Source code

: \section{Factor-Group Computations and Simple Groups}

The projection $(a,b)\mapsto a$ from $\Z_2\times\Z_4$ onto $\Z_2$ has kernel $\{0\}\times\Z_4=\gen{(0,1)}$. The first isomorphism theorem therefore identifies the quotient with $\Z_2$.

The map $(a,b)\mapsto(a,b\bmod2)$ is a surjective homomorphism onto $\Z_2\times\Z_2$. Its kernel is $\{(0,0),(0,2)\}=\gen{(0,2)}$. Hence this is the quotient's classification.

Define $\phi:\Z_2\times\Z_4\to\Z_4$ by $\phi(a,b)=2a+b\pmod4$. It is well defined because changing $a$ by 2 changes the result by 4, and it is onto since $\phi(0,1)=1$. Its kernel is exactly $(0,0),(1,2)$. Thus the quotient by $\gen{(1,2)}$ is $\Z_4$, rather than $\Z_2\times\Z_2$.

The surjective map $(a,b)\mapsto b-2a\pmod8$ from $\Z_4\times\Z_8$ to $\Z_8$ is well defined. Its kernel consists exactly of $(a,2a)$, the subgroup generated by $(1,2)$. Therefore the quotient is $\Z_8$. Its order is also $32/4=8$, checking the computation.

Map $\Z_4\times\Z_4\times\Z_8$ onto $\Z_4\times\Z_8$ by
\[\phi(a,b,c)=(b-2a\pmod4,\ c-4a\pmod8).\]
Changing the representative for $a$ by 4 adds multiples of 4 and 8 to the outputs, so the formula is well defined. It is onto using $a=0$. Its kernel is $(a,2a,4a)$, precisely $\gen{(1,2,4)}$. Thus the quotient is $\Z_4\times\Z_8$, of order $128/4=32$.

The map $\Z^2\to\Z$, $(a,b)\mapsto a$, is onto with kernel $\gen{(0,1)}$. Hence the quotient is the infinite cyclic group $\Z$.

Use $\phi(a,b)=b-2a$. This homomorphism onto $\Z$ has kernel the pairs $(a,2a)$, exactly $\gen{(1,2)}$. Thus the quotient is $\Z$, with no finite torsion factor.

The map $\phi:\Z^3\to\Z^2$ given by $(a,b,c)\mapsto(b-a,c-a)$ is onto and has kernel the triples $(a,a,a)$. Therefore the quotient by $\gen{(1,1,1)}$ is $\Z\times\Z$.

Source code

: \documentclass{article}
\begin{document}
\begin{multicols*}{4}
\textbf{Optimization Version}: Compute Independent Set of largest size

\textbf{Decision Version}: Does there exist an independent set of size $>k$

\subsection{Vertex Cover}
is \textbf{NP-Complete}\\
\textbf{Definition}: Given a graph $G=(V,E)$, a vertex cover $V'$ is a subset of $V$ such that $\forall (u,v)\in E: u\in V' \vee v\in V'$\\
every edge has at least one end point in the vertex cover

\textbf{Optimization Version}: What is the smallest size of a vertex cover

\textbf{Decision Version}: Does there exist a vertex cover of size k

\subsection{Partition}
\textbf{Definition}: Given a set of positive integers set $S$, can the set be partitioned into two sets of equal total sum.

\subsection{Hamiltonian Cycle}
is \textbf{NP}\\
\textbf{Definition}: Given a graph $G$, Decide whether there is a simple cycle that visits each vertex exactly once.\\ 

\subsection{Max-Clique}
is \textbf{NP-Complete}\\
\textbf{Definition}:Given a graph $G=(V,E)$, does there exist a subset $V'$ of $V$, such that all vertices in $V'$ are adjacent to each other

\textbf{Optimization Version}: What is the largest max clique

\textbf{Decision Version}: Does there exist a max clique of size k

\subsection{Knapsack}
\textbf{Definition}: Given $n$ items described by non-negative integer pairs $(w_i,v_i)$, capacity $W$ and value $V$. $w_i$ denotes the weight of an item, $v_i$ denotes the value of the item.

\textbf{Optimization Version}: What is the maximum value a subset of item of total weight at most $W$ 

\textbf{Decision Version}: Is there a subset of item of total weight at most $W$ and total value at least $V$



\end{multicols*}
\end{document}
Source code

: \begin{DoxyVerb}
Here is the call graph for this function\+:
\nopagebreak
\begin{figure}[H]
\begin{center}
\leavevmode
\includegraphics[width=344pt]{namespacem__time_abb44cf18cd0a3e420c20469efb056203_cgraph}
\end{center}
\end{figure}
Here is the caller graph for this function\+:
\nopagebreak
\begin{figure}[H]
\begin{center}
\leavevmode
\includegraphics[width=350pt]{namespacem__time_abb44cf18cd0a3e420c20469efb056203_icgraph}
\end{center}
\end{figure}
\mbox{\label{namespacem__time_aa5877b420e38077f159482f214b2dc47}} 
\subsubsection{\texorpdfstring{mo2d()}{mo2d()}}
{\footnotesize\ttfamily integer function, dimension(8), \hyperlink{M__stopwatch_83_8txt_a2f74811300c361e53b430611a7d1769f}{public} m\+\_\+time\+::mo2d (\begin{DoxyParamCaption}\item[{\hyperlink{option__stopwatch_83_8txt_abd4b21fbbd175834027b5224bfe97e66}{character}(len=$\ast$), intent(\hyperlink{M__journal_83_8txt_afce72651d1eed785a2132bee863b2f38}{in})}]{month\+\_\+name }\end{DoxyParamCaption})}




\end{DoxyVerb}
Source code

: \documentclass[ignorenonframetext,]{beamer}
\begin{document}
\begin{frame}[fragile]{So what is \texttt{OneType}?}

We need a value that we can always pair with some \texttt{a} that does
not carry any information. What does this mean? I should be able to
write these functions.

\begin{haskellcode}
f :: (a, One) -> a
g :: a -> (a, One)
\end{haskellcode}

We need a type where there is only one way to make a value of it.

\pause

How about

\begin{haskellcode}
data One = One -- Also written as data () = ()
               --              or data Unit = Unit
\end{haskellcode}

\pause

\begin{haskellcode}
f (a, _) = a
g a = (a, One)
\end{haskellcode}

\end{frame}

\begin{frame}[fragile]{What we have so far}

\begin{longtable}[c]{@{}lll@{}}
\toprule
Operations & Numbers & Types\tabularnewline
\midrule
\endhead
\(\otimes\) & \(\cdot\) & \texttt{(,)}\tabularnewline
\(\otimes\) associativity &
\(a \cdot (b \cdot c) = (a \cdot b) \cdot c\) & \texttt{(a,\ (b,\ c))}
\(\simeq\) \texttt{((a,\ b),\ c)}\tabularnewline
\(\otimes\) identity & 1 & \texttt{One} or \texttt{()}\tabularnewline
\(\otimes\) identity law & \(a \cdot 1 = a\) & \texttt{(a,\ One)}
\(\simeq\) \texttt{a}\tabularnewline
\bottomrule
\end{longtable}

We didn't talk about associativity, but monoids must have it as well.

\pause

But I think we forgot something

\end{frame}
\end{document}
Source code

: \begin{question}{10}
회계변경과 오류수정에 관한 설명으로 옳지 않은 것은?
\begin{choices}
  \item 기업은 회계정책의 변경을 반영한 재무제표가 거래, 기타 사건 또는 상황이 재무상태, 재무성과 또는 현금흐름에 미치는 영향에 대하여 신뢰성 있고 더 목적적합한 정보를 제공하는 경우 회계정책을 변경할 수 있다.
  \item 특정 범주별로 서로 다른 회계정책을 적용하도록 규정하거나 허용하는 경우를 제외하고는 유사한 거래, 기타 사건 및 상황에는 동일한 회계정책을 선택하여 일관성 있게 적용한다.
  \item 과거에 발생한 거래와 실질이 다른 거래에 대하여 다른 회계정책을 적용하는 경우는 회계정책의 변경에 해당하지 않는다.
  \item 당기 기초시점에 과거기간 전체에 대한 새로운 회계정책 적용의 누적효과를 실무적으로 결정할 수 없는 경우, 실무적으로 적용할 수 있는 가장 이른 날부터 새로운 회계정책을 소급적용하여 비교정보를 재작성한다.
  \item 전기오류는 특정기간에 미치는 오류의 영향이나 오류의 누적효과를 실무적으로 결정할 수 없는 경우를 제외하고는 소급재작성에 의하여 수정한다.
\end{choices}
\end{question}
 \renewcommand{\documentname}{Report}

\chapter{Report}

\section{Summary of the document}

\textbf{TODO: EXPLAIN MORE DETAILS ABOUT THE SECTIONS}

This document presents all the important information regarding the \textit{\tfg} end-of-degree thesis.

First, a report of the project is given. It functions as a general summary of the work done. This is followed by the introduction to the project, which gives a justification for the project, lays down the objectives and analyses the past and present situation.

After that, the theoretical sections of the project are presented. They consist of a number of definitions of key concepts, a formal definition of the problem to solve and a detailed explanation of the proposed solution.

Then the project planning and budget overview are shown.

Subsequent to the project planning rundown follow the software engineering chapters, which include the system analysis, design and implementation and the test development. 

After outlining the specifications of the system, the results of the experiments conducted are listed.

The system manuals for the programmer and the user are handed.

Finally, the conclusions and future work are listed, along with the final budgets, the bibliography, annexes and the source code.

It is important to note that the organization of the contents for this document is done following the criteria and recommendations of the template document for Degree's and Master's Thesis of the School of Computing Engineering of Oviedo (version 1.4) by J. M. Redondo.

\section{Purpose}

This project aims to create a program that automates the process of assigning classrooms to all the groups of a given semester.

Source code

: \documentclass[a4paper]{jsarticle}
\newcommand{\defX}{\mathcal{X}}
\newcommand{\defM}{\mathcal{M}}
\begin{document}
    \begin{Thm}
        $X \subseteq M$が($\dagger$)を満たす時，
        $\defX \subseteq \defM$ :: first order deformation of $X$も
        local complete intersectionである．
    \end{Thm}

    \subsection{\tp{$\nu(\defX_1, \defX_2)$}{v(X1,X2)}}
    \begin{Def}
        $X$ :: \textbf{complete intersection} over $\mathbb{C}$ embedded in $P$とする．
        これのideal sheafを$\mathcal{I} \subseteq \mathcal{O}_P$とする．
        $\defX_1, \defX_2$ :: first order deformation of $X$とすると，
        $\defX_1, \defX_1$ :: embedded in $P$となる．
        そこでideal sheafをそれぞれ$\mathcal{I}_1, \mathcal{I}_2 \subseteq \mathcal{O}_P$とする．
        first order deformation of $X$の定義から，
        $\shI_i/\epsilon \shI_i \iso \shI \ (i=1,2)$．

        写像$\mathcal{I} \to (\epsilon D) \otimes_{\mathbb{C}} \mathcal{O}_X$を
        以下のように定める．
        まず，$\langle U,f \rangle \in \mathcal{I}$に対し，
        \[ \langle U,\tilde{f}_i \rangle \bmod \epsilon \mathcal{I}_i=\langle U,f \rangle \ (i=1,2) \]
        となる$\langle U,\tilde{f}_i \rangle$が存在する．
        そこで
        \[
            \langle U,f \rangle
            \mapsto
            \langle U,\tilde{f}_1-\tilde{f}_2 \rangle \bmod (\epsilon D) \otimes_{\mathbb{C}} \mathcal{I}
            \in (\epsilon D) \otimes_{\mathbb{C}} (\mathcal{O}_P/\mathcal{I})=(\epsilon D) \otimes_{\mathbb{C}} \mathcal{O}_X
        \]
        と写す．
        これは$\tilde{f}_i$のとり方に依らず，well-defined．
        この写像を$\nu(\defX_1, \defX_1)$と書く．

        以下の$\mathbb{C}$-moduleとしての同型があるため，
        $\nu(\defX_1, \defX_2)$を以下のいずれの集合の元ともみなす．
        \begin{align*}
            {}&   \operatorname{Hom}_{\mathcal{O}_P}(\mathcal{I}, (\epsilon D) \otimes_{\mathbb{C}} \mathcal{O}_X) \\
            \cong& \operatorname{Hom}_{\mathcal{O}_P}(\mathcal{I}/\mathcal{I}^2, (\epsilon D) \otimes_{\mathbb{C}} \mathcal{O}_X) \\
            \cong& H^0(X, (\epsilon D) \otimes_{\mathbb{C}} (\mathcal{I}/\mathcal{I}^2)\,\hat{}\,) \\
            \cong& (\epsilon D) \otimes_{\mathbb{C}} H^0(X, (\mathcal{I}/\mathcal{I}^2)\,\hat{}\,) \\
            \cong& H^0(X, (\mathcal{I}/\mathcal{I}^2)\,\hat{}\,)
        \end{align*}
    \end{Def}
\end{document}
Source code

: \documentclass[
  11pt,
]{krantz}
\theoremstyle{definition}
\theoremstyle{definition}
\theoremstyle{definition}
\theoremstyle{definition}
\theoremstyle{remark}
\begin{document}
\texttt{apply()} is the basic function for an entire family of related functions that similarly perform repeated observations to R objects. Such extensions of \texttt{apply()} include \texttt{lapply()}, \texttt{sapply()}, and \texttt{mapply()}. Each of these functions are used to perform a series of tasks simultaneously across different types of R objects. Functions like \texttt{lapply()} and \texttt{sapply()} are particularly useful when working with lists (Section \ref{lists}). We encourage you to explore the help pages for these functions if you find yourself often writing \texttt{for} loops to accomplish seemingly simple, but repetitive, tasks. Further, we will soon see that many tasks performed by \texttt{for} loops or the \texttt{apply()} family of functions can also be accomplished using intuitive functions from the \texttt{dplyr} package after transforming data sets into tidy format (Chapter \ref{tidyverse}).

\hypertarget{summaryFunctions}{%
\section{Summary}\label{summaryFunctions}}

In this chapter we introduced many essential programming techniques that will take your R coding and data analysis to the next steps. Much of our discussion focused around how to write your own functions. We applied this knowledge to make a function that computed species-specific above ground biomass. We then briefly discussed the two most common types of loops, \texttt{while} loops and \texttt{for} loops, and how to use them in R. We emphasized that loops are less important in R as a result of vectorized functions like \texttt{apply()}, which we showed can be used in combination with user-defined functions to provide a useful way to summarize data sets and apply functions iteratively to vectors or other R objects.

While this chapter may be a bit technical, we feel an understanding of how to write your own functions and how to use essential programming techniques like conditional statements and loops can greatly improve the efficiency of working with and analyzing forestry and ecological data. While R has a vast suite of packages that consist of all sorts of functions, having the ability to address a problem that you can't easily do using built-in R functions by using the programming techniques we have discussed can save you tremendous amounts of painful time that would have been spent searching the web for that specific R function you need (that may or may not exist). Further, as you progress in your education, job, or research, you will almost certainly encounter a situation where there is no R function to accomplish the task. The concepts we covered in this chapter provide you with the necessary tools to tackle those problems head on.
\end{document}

+ + + +

YOUR INSTRUCTIONS:
All lines above that contain the word "simeq" are to be copied.

OUTPUT OF THE TASK:
\(\simeq\) \texttt{((a,\ b),\ c)}\tabularnewline
\(\simeq\) \texttt{a}\tabularnewline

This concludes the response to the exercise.